[ASSIGNMENT]
Quote every line of the material beneath this one.

----------

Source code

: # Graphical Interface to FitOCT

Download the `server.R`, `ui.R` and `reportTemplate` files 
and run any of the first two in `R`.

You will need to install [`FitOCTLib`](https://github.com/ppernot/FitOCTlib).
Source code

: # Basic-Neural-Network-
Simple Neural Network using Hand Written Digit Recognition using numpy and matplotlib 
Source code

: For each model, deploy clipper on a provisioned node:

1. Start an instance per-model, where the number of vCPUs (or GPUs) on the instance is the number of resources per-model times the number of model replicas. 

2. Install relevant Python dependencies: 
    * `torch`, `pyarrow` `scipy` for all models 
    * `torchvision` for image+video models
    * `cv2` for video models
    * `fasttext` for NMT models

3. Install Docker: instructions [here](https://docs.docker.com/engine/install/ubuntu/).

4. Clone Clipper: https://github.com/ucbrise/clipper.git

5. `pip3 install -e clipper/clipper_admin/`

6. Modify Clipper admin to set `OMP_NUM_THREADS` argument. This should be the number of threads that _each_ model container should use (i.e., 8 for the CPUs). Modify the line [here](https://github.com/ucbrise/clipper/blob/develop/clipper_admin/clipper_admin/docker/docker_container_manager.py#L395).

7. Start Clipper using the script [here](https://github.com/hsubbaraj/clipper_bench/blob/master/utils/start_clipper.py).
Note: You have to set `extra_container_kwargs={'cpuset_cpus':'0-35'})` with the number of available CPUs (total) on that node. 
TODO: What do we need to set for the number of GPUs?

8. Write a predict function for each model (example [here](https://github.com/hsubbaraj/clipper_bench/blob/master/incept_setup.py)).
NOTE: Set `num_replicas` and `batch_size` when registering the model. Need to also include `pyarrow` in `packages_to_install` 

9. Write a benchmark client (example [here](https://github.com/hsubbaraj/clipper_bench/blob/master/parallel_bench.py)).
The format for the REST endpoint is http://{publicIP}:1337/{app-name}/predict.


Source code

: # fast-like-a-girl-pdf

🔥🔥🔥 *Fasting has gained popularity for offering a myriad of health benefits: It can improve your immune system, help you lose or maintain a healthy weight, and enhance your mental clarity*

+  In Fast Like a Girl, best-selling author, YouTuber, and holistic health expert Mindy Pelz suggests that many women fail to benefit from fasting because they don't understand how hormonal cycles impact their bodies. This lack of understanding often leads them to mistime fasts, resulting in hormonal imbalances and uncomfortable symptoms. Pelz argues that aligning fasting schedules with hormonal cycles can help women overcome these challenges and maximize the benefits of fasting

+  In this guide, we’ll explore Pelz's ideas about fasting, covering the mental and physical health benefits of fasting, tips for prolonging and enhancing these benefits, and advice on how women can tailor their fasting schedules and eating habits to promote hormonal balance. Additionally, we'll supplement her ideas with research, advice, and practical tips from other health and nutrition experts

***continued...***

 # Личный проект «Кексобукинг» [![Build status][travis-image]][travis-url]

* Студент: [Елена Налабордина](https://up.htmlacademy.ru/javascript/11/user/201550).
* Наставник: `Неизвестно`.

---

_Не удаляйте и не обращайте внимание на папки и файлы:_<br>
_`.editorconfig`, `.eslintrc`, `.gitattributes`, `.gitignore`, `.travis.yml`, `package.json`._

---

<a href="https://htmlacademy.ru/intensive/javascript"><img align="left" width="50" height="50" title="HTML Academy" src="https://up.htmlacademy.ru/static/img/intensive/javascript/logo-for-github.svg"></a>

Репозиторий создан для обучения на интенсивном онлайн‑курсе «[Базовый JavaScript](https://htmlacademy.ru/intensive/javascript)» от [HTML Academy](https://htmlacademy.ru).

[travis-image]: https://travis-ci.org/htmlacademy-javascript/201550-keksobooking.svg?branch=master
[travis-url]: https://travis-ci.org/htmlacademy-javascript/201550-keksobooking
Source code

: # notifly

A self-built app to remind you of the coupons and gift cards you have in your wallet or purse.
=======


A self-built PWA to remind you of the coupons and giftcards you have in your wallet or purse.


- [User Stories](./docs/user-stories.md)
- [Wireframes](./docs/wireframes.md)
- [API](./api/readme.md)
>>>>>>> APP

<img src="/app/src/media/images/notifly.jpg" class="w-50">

----------

[SOLUTION]
Source code

: # Graphical Interface to FitOCT

Download the `server.R`, `ui.R` and `reportTemplate` files 
and run any of the first two in `R`.

You will need to install [`FitOCTLib`](https://github.com/ppernot/FitOCTlib).
Source code

: # Basic-Neural-Network-
Simple Neural Network using Hand Written Digit Recognition using numpy and matplotlib 
Source code

: For each model, deploy clipper on a provisioned node:

1. Start an instance per-model, where the number of vCPUs (or GPUs) on the instance is the number of resources per-model times the number of model replicas. 

2. Install relevant Python dependencies: 
    * `torch`, `pyarrow` `scipy` for all models 
    * `torchvision` for image+video models
    * `cv2` for video models
    * `fasttext` for NMT models

3. Install Docker: instructions [here](https://docs.docker.com/engine/install/ubuntu/).

4. Clone Clipper: https://github.com/ucbrise/clipper.git

5. `pip3 install -e clipper/clipper_admin/`

6. Modify Clipper admin to set `OMP_NUM_THREADS` argument. This should be the number of threads that _each_ model container should use (i.e., 8 for the CPUs). Modify the line [here](https://github.com/ucbrise/clipper/blob/develop/clipper_admin/clipper_admin/docker/docker_container_manager.py#L395).

7. Start Clipper using the script [here](https://github.com/hsubbaraj/clipper_bench/blob/master/utils/start_clipper.py).
Note: You have to set `extra_container_kwargs={'cpuset_cpus':'0-35'})` with the number of available CPUs (total) on that node. 
TODO: What do we need to set for the number of GPUs?

8. Write a predict function for each model (example [here](https://github.com/hsubbaraj/clipper_bench/blob/master/incept_setup.py)).
NOTE: Set `num_replicas` and `batch_size` when registering the model. Need to also include `pyarrow` in `packages_to_install` 

9. Write a benchmark client (example [here](https://github.com/hsubbaraj/clipper_bench/blob/master/parallel_bench.py)).
The format for the REST endpoint is http://{publicIP}:1337/{app-name}/predict.


Source code

: # fast-like-a-girl-pdf

🔥🔥🔥 *Fasting has gained popularity for offering a myriad of health benefits: It can improve your immune system, help you lose or maintain a healthy weight, and enhance your mental clarity*

+  In Fast Like a Girl, best-selling author, YouTuber, and holistic health expert Mindy Pelz suggests that many women fail to benefit from fasting because they don't understand how hormonal cycles impact their bodies. This lack of understanding often leads them to mistime fasts, resulting in hormonal imbalances and uncomfortable symptoms. Pelz argues that aligning fasting schedules with hormonal cycles can help women overcome these challenges and maximize the benefits of fasting

+  In this guide, we’ll explore Pelz's ideas about fasting, covering the mental and physical health benefits of fasting, tips for prolonging and enhancing these benefits, and advice on how women can tailor their fasting schedules and eating habits to promote hormonal balance. Additionally, we'll supplement her ideas with research, advice, and practical tips from other health and nutrition experts

***continued...***

 # Личный проект «Кексобукинг» [![Build status][travis-image]][travis-url]

* Студент: [Елена Налабордина](https://up.htmlacademy.ru/javascript/11/user/201550).
* Наставник: `Неизвестно`.

---

_Не удаляйте и не обращайте внимание на папки и файлы:_<br>
_`.editorconfig`, `.eslintrc`, `.gitattributes`, `.gitignore`, `.travis.yml`, `package.json`._

---

<a href="https://htmlacademy.ru/intensive/javascript"><img align="left" width="50" height="50" title="HTML Academy" src="https://up.htmlacademy.ru/static/img/intensive/javascript/logo-for-github.svg"></a>

Репозиторий создан для обучения на интенсивном онлайн‑курсе «[Базовый JavaScript](https://htmlacademy.ru/intensive/javascript)» от [HTML Academy](https://htmlacademy.ru).

[travis-image]: https://travis-ci.org/htmlacademy-javascript/201550-keksobooking.svg?branch=master
[travis-url]: https://travis-ci.org/htmlacademy-javascript/201550-keksobooking
Source code

: # notifly

A self-built app to remind you of the coupons and gift cards you have in your wallet or purse.
=======


A self-built PWA to remind you of the coupons and giftcards you have in your wallet or purse.


- [User Stories](./docs/user-stories.md)
- [Wireframes](./docs/wireframes.md)
- [API](./api/readme.md)
>>>>>>> APP

<img src="/app/src/media/images/notifly.jpg" class="w-50">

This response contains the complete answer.